I was born in the Midwest but have traveled everywhere but South America.  My best likes are gazing at the African skies, cheering the bulls in Spain, eating Nutella and banana crepes on Paris streets, wading into the Mediterranean Sea, drinking beer under the Great Wall of China. 

Your favorite time of the day?
early, early morning. 

Your zodiac/ sun sign?
I am a Leo -- two steps forward, one step back.

Mary Gray Kaye – Impact of Modelling from Age 4 until Adolescence

Your favorite color and why?
black -- it covers many sins. 

Your favorite book and why?
Johnny Got His Gun -- The first book I read that astounded me.

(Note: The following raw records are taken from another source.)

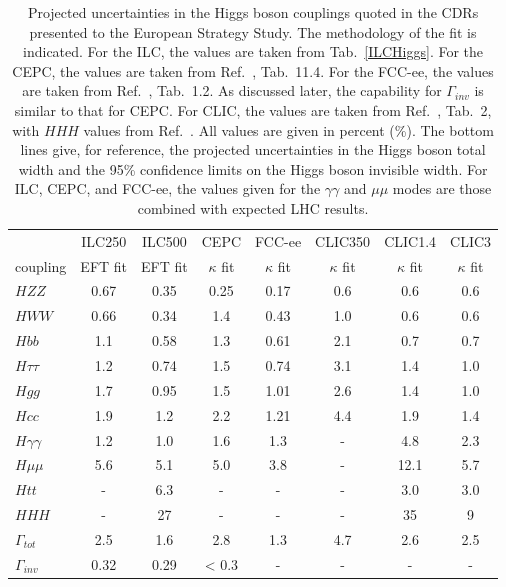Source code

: \begin{table}[!htbp]
\begin{center}
\begin{tabular}{l|cc|c|c|ccc}
    &  ILC250      &   ILC500   & CEPC &  FCC-ee &
   CLIC350 & 
   CLIC1.4 & CLIC3 \\ 
coupling &   EFT fit & EFT fit & $\kappa$ fit &  $\kappa$ fit &
              $\kappa$   fit &   $\kappa$   fit &
   $\kappa$ fit  \\ \hline 
$HZZ$            &             0.67&   0.35    &   0.25   & 0.17     &  0.6     &     0.6    &   0.6     \\ 
$HWW$            &         0.66  &   0.34   &   1.4   &   0.43   &   1.0    &   0.6  &  0.6 \\ 
 $Hbb$            &              1.1  &  0.58   &  1.3    &    0.61  &   2.1    &  0.7  &  0.7 \\ 
$H\tau\tau$    &          1.2  &   0.74   &   1.5   &  0.74    &   3.1    &  1.4  &  1.0 \\ 
$Hgg$ &                      1.7  & 0.95       &  1.5    &  1.01    &   2.6    &   1.4   &  1.0  \\ 
$Hcc$                       &   1.9  &  1.2   &   2.2   &   1.21   &    4.4   &  1.9  &  1.4 \\ 
$H\gamma\gamma$ &  1.2 &   1.0     &  1.6    &   1.3   &    -   &  4.8  &  2.3 \\ 
$H\mu\mu$                &  5.6  &  5.1     &  5.0    &  3.8    &    -
& 12.1 &  5.7 \\ 
$Htt$  &                       -     &      6.3     &  -    &  -    &
-    & 3.0  &  3.0  \\ 
$HHH$                         &  -    &   27     &   -   &   -   &   -
& 35 &  9 \\ \hline 
$\Gamma_{tot}$             & 2.5  & 1.6    &   2.8    &  1.3     &
4.7    & 2.6  & 2.5 \\  
$\Gamma_{inv}$          &   0.32  & 0.29    &  < 0.3    &   -   &   -
& -  & - \\  \hline
\end{tabular}
\end{center}
\caption{ \label{tab:askthem}    Projected uncertainties in the Higgs
  boson couplings quoted in the CDRs presented to the European
  Strategy Study.  The methodology of the fit is indicated. 
 For the ILC, the  values are taken from
  Tab.~\ref{ILCHiggs}.    For the CEPC, the values are taken from
  Ref.~\cite{CEPCStudyGroup:2018ghi}, Tab.~11.4.  For the FCC-ee, the values are taken
  from Ref.~\cite{Benedikt:2018qee}, Tab.~1.2. As discussed later,
  the capability for $\Gamma_{inv}$  is similar to that for CEPC. 
 For CLIC, the values are taken from 
Ref.~\cite{Charles:2018vfv}, Tab.~2, with $HHH$ values from
Ref.~\cite{Roloff:2019crr}.
  All values
  are given in percent (\%). The
  bottom lines give, for reference, the projected uncertainties in the
  Higgs boson total width and the 95\% confidence limits on the Higgs
  boson invisible width.  For  ILC, CEPC, and FCC-ee, the 
 values given for the $\gamma\gamma$ and $\mu\mu$ modes are those
 combined with expected
LHC results.}
\end{table}



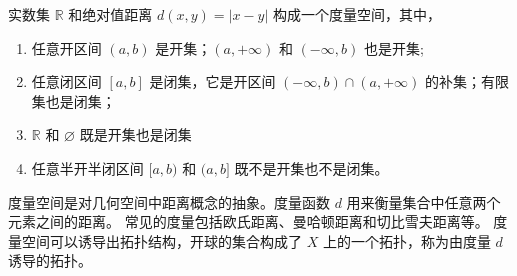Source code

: \begin{example}
    实数集 $\mathbb{R}$ 和绝对值距离 $ d(x,y)=|x-y| $ 构成一个度量空间，其中，
    \begin{enumerate}
        \item 任意开区间 $ (a,b) $ 是开集；$(a,+\infty)$ 和 $(-\infty,b)$ 也是开集;
        \item 任意闭区间 $ [a,b] $ 是闭集，它是开区间 $(-\infty,b)\cap(a,+\infty)$ 的补集；有限集也是闭集；
        \item $\mathbb{R}$ 和 $\varnothing$ 既是开集也是闭集
        \item 任意半开半闭区间 $ [a,b) $ 和 $ (a,b] $ 既不是开集也不是闭集。
    \end{enumerate}
\end{example}

\vspace{1em}

\begin{note}
    度量空间是对几何空间中距离概念的抽象。度量函数 $ d $ 用来衡量集合中任意两个元素之间的距离。
    常见的度量包括欧氏距离、曼哈顿距离和切比雪夫距离等。
    度量空间可以诱导出拓扑结构，开球的集合构成了 $ X $ 上的一个拓扑，称为由度量 $ d $ 诱导的拓扑。
\end{note}

\newpage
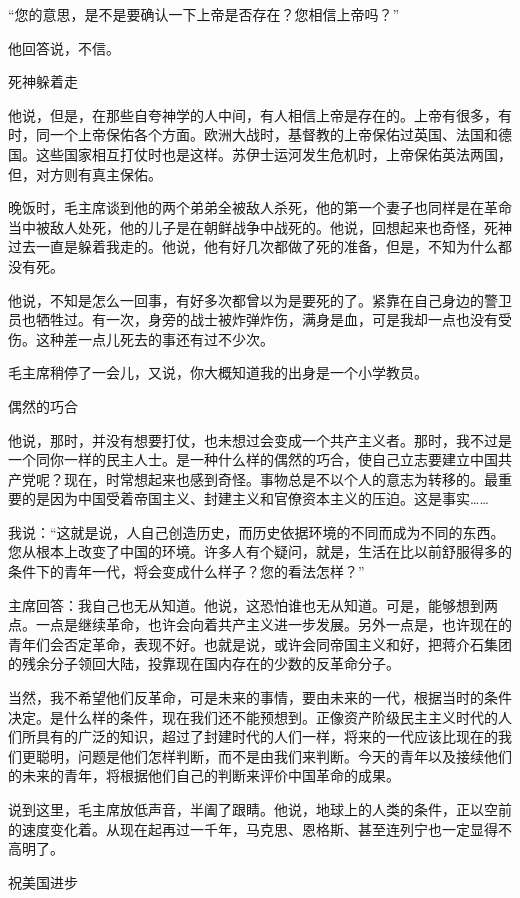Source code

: “您的意思，是不是要确认一下上帝是否存在？您相信上帝吗？”

他回答说，不信。

死神躲着走

他说，但是，在那些自夸神学的人中间，有人相信上帝是存在的。上帝有很多，有时，同一个上帝保佑各个方面。欧洲大战时，基督教的上帝保佑过英国、法国和德国。这些国家相互打仗时也是这样。苏伊士运河发生危机时，上帝保佑英法两国，但，对方则有真主保佑。

晚饭时，毛主席谈到他的两个弟弟全被敌人杀死，他的第一个妻子也同样是在革命当中被敌人处死，他的儿子是在朝鲜战争中战死的。他说，回想起来也奇怪，死神过去一直是躲着我走的。他说，他有好几次都做了死的准备，但是，不知为什么都没有死。

他说，不知是怎么一回事，有好多次都曾以为是要死的了。紧靠在自己身边的警卫员也牺牲过。有一次，身旁的战士被炸弹炸伤，满身是血，可是我却一点也没有受伤。这种差一点儿死去的事还有过不少次。

毛主席稍停了一会儿，又说，你大概知道我的出身是一个小学教员。

偶然的巧合

他说，那时，并没有想要打仗，也未想过会变成一个共产主义者。那时，我不过是一个同你一样的民主人士。是一种什么样的偶然的巧合，使自己立志要建立中国共产党呢？现在，时常想起来也感到奇怪。事物总是不以个人的意志为转移的。最重要的是因为中国受着帝国主义、封建主义和官僚资本主义的压迫。这是事实……

我说：“这就是说，人自己创造历史，而历史依据环境的不同而成为不同的东西。您从根本上改变了中国的环境。许多人有个疑问，就是，生活在比以前舒服得多的条件下的青年一代，将会变成什么样子？您的看法怎样？”

主席回答：我自己也无从知道。他说，这恐怕谁也无从知道。可是，能够想到两点。一点是继续革命，也许会向着共产主义进一步发展。另外一点是，也许现在的青年们会否定革命，表现不好。也就是说，或许会同帝国主义和好，把蒋介石集团的残余分子领回大陆，投靠现在国内存在的少数的反革命分子。

当然，我不希望他们反革命，可是未来的事情，要由未来的一代，根据当时的条件决定。是什么样的条件，现在我们还不能预想到。正像资产阶级民主主义时代的人们所具有的广泛的知识，超过了封建时代的人们一样，将来的一代应该比现在的我们更聪明，问题是他们怎样判断，而不是由我们来判断。今天的青年以及接续他们的未来的青年，将根据他们自己的判断来评价中国革命的成果。

说到这里，毛主席放低声音，半阖了跟睛。他说，地球上的人类的条件，正以空前的速度变化着。从现在起再过一千年，马克思、恩格斯、甚至连列宁也一定显得不高明了。

祝美国进步

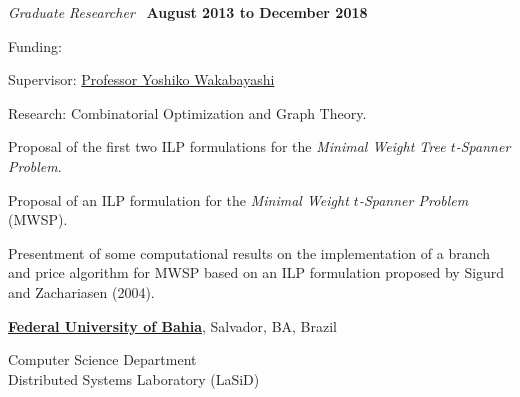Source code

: \documentclass[10pt]{article}
\let\oldcite=\cite
\renewcommand{\cite}[1]{\footnotesize{\textbf{\oldcite{#1}}}\normalsize{}}
\newcommand{\halfblankline}{\quad\vspace{-0.5\baselineskip}\pagebreak[3]}
\begin{document}
\begin{outerlist}

\item[] \textit{Graduate Researcher}~\cite{Braga2017,Braga2018}%
  \hfill \textbf{August 2013 to December 2018}
  \begin{innerlist}
    
  \item Funding:~\cite{Grant2014}
  \item Supervisor: \href{http://www.ime.usp.br/~yw}%
    {Professor Yoshiko Wakabayashi}
  \item Research: Combinatorial Optimization and Graph Theory.
  \item Proposal of the first two ILP formulations for the \emph{Minimal Weight Tree $t$-Spanner Problem}.
  \item Proposal of an ILP formulation for the \emph{Minimal Weight $t$-Spanner Problem} (MWSP).
  \item Presentment of some computational results on the implementation of a branch and price algorithm for MWSP based on an ILP formulation proposed by Sigurd and Zachariasen (2004).  

  \end{innerlist}

\end{outerlist}

\halfblankline

\href{http://www.ufba.br}{\textbf{Federal University of Bahia}},
Salvador, BA, Brazil

\begin{innerlist}
  \item[]
    Computer Science Department\\
    Distributed Systems Laboratory (LaSiD)
\end{innerlist}
\end{document}
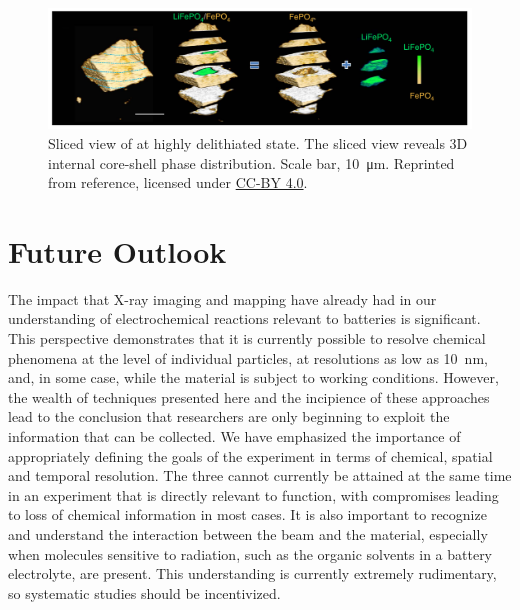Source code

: \documentclass[journal=cmatex,manuscript=perspective]{achemso}
\begin{document}
\begin{figure}
  \includegraphics[width=\textwidth]{wang2016.png}
  \caption{Sliced view of  at highly delithiated
    state. The sliced view reveals 3D internal core-shell phase
    distribution. Scale bar, \SI{10}{\micro\metre}. Reprinted from
    reference\cite{wang2016}, licensed under
    \href{https://creativecommons.org/licenses/by/4.0/}{CC-BY 4.0}.}
  \label{figure:wang2016}
\end{figure}

\section{Future Outlook}

The impact that X-ray imaging and mapping have already had in our
understanding of electrochemical reactions relevant to batteries is
significant. This perspective demonstrates that it is currently
possible to resolve chemical phenomena at the level of individual
particles, at resolutions as low as \SI{10}{nm}, and, in some case,
while the material is subject to working conditions. However, the
wealth of techniques presented here and the incipience of these
approaches lead to the conclusion that researchers are only beginning
to exploit the information that can be collected. We have emphasized
the importance of appropriately defining the goals of the experiment
in terms of chemical, spatial and temporal resolution. The three
cannot currently be attained at the same time in an experiment that is
directly relevant to function, with compromises leading to loss of
chemical information in most cases. It is also important to recognize
and understand the interaction between the beam and the material,
especially when molecules sensitive to radiation, such as the organic
solvents in a battery electrolyte, are present. This understanding is
currently extremely rudimentary, so systematic studies should be
incentivized.
\end{document}
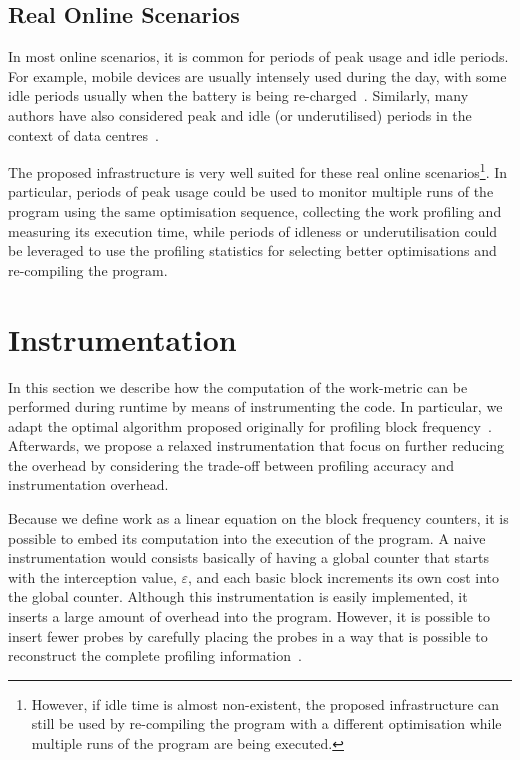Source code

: \documentclass[sigplan,10pt]{acmart}
\theoremstyle{definition}
\begin{document}
\subsection{Real Online Scenarios}

In most online scenarios, it is common for periods of peak usage and idle periods.
For example, mobile devices are usually intensely used during the day, with some idle periods usually when the battery is being re-charged~\citep{mpeis16}.
Similarly, many authors have also considered peak and idle (or underutilised) periods in the context of data centres~\citep{armbrust10,chen12b}.

The proposed infrastructure is very well suited for these real online scenarios\footnote{
However, if idle time is almost non-existent, the proposed infrastructure can still be used by re-compiling the program with a different optimisation while multiple runs of the program are being executed.}.
In particular, periods of peak usage could be used to monitor multiple runs of the program using the same optimisation sequence, collecting the work profiling and measuring its execution time,
while periods of idleness or underutilisation could be leveraged to use the profiling statistics for selecting better optimisations and re-compiling the program.


\section{Instrumentation}

In this section we describe how the computation of the work-metric can be performed during runtime by means of instrumenting the code.
In particular, we adapt the optimal algorithm proposed originally for profiling block frequency~\cite{knuth73,ball94}.
Afterwards, we propose a relaxed instrumentation that focus on further reducing the overhead by considering the trade-off between profiling accuracy and instrumentation overhead.

Because we define work as a linear equation on the block frequency counters, it is possible to embed its computation into the execution of the program.
A naive instrumentation would consists basically of having a global counter that starts with the interception value, $\varepsilon$, and each basic block increments its own cost into the global counter.
Although this instrumentation is easily implemented, it inserts a large amount of overhead into the program.
However, it is possible to insert fewer probes by carefully placing the probes in a way that is possible to reconstruct the complete profiling information~\cite{knuth73,ball94}.
\end{document}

Your favorite celebrity and why?
Barack Obama -- He's honest and doomed by the times he was catapulted into. 

Your favorite food?
watermelon 

Some quickies: Sun or Moon, Laughter or Smile, Morning or Evening, Coffee or Tea, Mountain or Sea, Long Drive or Short Drive, Silence or Conversation, Water or Fire, Air or Earth, Mars or Jupiter, Moon or Sun, Tulip or Rose, Red or Blue, Left or Right, Glance or Stare
moon, smile, morning, tea, mountain, long drive, silence, fire, air,  Mars, moon, tulip, red, right, glance

What three words come to your mind for each –
Technology, geek, challenge, gift 
Life, breath, hope, happiness 
God, help, buddy, everything 
Humanity, hopeless, hopeful, enigma 
Terrorism, brutal, senseless, overpowering 
Racism, confusing, unfounded, troublesome 
Childhood Abuse, why, how, who? 
Love, indefinable, unattainable, cherishing 
Parenting, protection, pride, privilege 
Old age a gift, a joy, a reward

Mary Gray Kaye – Impact of Modelling from Age 4 until Adolescence

 State your signature line/ tagline/ best quote
My favorite quote (I have used it in the novel) is from Winnie the Pooh: “What day is it?’ “It’s today,” squeaked Piglet.  “My favorite day,” said Pooh.  

The last line of your autobiography would be…
"She lived a life." (notice, no judgment there)

Thanks, Mary Gray Kaye for such fabulous answers. You probably became the youngest professional. It was sad to learn about the impact of modeling at an early age of 4.